Financial highlights

  • Q2 2024 sales reached SEK 40,638M, up from SEK 39,909M in Q2 2023; H1 2024 sales at SEK 79,898M.

  • Operating income before amortization was SEK 2,801M; net income for Q2 2024 was SEK 1,310M, with EPS at SEK 2.28.

  • Operating cash flow improved to 60% in Q2, supported by improved ERP and transformation program execution.

  • Free cash flow was SEK 429 million in Q2, impacted by tax and interest payments; H1 free cash flow was MSEK -930.

  • Net debt at SEK 41.9 billion, up SEK 4.3 billion from the start of the year due to dividend, negative free cash flow, and FX effects; net debt/EBITDA stable at 2.9.

Outlook and guidance

  • Full-year 2024 operating cash flow expected within 70%-80% target, with strong margin expansion anticipated.

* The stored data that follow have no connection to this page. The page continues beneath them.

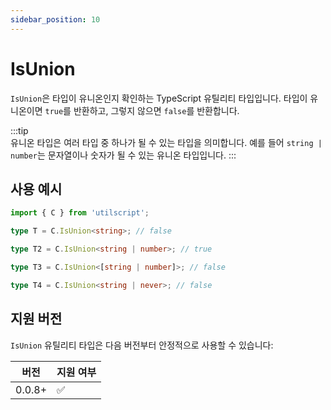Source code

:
 ```yaml
---
sidebar_position: 10
---
```


# IsUnion

`IsUnion`은 타입이 유니온인지 확인하는 TypeScript 유틸리티 타입입니다. 타입이 유니온이면 `true`를 반환하고, 그렇지 않으면 `false`를 반환합니다.

:::tip  
유니온 타입은 여러 타입 중 하나가 될 수 있는 타입을 의미합니다. 예를 들어 `string | number`는 문자열이나 숫자가 될 수 있는 유니온 타입입니다.
:::

## 사용 예시

```ts
import { C } from 'utilscript';

type T = C.IsUnion<string>; // false

type T2 = C.IsUnion<string | number>; // true

type T3 = C.IsUnion<[string | number]>; // false

type T4 = C.IsUnion<string | never>; // false
```

## 지원 버전

`IsUnion` 유틸리티 타입은 다음 버전부터 안정적으로 사용할 수 있습니다:

| 버전   | 지원 여부 |
| ------ | --------- |
| 0.0.8+ | ✅        |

  • Operating margin target of 8% by end of 2025 remains, with clear focus on technology and solutions growth and portfolio management.

  • Items affecting comparability for FY 2024 expected to be SEK -0.70 to -0.75B, a significant reduction from FY 2023.

  • CAPEX expected to remain below 3% of Group sales annually; dividend payout policy remains at 50-60% of net income.

  • One-off costs (IC) expected to decline further in 2025 and beyond.